Beispiel für Verteilungsnormen: Erbberechtigte einer Familie sollen das Erbe gerecht verteilen und nicht ökonomischen Profit schlagen bei behinderten Erbberechtigten
Kollektivgut. Angemessene Leistungserbringung ist variabel. Mitglieder einer Gruppe sollen einen „angemessenen“ Beitrag zu einem Kollektivgut leisten und Chancen für Trittfahrer nicht anbieten. Das ist der Staat gefragt und dieser muss bei einigen Normen nachjustieren.
Soviele Fehler im Kommentar einer Person die ihrer E-Mail Adresse nach zu schließen an der Uni Salzburg beschäftigt ist. Ich muß mich schon sehr wundern. Wir haben es hier wohl eher mit einem KI generierten Text zu tun.
Wie würde Trapattoni sagen: „Michi, Deine Blog haben fertig.“
Ich brauche keine KI. Der Text ist in fünf Minuten geschrieben. Erst denken, dann schreiben!
Ein Text für den es zu meiner Schulzeit zur Note „ungenügend“ auch noch eine Stunde Nachsitzen gegeben hätte. Trotz „Erst denken, dann schreiben!“ Von einer real existierenden Person. Worst case scenario.
Vielleicht nach „Denken und Schreiben“ noch ein oder zwei Minuten Korrektur lesen. Schwerpunkte: Interpunktion und die richtige Verwendung von „das“ und „daß“ (für Anhänger der Rechtschreibreform meinetwegen auch „dass“). Lohnt sich.
….schon wieder so ein überflüssiges, rhetorisches Machtspiel, hin und her,
das keiner braucht und keinem nützt,
das findet man inzwischen auf jedem Portal,
und immer die Versuche, den anderen als „weniger geeignet“ darzustellen.
naja, wer das braucht, soll selig werden.
Hallo Gerhard
Grundsätzlich gebe ich Dir recht.
Der Punkt hier ist aber ein anderer.
Eine Person, von der man nach einer Minute Internetrecherche sagen kann, daß sie in irgendeiner Weise an der „Paris Lodron Universität Salzburg“ tätig ist, ebenso für die „European Society for Catholic Theology“, was immer das auch für eine Institution sein mag, also bei so einer Person gehe ich schon von einem etwas höheren Bildungsniveau aus.

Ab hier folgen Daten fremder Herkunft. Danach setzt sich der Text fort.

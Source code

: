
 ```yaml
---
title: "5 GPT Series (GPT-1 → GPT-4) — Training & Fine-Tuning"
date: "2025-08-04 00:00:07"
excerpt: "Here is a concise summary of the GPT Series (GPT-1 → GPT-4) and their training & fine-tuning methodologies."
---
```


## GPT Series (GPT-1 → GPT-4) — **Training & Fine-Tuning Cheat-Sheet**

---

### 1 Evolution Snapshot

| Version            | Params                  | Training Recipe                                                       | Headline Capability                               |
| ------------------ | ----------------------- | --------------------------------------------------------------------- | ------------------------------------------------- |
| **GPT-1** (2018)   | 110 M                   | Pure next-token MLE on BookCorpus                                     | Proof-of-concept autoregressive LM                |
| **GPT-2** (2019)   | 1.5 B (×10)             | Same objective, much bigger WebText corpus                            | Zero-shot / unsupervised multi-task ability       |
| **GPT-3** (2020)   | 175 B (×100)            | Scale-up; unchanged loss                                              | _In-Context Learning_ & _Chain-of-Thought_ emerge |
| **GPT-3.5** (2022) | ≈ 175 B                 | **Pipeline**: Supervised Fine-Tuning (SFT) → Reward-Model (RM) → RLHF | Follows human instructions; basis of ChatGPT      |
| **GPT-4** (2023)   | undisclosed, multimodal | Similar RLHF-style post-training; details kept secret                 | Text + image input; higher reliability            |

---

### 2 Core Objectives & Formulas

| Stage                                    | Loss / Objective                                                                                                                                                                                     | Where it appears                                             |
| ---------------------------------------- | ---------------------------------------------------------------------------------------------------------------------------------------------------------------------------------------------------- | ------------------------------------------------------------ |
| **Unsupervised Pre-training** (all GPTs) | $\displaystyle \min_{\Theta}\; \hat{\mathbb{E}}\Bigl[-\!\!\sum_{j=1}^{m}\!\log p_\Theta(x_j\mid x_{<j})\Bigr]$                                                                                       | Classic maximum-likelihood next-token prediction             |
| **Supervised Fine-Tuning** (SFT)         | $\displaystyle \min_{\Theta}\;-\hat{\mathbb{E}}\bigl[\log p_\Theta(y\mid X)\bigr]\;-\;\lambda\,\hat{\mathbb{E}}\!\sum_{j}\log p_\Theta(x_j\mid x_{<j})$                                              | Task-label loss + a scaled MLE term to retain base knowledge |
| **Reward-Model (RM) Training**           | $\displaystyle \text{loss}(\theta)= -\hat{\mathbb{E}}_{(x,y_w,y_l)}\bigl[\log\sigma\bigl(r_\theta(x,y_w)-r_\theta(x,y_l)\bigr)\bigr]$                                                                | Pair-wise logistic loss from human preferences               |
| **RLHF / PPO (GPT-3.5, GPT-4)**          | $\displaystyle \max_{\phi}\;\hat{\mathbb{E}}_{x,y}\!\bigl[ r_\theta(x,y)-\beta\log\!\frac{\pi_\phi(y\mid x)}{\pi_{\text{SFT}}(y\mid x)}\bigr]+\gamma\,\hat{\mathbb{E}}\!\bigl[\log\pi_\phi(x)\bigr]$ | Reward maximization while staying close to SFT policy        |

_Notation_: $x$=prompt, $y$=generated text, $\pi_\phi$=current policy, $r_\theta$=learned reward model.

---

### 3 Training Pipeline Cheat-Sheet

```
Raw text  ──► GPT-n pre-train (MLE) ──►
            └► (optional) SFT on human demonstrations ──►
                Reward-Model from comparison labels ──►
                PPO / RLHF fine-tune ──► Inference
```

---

Obiger Kommentar liest sich jedoch wie eine grottenschlechte Übersetzung per Google-Translate oder was es sonst noch so in dieser Richtung geben mag. Aufgrund des Namens schließe ich auf eine Muttersprachlerin, also fällt diese Option schon mal aus. Einem niedrigen Bildungsniveau sehe ich so einen Text auch gerne nach. Ist ja keine Schande.
Aber ein in 5 Minuten (s. obige Antwort) hingeschluderter Text, nur um sich wichtig zu machen, das ist angesichts der Mühe und Zeit, die der Michi in seine Blogs investiert, eine ungeheuerliche Respektlosigkeit.
Du kennst mich und Du weißt, daß ich kein Blatt vor den Mund nehme. Speziell was solche Sachen betrifft.
Trotz alledem lasse ich den Anderen immer eine Möglichkeit das Gesicht zu wahren. Sie wollen sie nur nicht erkennen.
Hier zum Beispiel dadurch daß ich nicht auf bewussten Kommentar geantwortet habe sondern einen eigenen Kommentar abgegeben habe.
Das Gegenüber hat somit die Möglichkeit den Kommentar „gar nicht gelesen“ zu haben und braucht also auch nicht zu reagieren. Das ist aber etwas das man in Deutschland nicht leicht versteht.